I would like every line of the records below that contains the word "accounts" copied.

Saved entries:
>>>>

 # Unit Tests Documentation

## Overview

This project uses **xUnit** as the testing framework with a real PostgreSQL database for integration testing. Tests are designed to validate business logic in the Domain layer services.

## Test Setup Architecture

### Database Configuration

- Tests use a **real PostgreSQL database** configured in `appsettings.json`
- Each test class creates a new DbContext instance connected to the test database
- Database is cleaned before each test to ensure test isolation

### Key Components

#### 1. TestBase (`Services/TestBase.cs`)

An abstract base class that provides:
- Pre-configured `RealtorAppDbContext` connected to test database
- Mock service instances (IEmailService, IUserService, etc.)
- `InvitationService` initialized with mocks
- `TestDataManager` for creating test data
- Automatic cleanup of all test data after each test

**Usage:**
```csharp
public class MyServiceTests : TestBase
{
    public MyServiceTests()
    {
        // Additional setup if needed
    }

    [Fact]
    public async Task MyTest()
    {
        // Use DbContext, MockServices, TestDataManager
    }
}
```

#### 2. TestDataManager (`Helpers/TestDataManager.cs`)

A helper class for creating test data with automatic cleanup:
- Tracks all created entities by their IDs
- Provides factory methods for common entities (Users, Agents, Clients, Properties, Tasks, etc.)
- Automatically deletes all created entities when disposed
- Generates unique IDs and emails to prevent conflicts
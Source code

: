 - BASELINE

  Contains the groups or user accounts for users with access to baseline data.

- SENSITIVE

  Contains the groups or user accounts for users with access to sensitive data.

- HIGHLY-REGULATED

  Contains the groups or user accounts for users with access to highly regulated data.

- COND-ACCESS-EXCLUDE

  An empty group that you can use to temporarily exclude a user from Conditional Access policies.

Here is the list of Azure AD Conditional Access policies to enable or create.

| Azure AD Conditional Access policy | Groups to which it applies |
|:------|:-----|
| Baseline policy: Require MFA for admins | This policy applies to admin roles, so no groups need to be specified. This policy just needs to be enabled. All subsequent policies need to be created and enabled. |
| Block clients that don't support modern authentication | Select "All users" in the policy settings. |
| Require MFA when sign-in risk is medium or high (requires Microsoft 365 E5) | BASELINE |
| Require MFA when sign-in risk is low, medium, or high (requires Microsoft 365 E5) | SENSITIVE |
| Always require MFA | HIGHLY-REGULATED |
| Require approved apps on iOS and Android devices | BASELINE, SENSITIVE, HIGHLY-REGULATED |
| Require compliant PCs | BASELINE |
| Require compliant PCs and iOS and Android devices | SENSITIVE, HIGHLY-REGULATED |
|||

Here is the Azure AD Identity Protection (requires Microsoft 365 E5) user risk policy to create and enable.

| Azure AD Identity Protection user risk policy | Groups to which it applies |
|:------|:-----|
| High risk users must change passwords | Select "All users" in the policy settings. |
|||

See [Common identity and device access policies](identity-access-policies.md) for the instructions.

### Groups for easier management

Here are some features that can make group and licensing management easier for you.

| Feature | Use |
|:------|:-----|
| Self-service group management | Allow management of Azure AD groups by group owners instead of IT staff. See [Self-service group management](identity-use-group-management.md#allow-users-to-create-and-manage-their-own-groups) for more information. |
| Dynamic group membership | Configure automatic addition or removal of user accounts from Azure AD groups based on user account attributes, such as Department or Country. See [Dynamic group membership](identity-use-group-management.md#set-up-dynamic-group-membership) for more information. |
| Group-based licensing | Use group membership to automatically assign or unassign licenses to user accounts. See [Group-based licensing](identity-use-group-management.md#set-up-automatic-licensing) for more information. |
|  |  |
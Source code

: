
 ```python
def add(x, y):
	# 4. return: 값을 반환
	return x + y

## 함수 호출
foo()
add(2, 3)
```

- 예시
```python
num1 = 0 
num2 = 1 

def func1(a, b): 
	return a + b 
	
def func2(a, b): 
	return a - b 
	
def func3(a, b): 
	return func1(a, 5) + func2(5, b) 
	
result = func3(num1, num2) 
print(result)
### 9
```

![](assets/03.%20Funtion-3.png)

<<<<

[Reply to the exercise]
  Contains the groups or user accounts for users with access to baseline data.
  Contains the groups or user accounts for users with access to sensitive data.
  Contains the groups or user accounts for users with access to highly regulated data.
| Dynamic group membership | Configure automatic addition or removal of user accounts from Azure AD groups based on user account attributes, such as Department or Country. See [Dynamic group membership](identity-use-group-management.md#set-up-dynamic-group-membership) for more information. |
| Group-based licensing | Use group membership to automatically assign or unassign licenses to user accounts. See [Group-based licensing](identity-use-group-management.md#set-up-automatic-licensing) for more information. |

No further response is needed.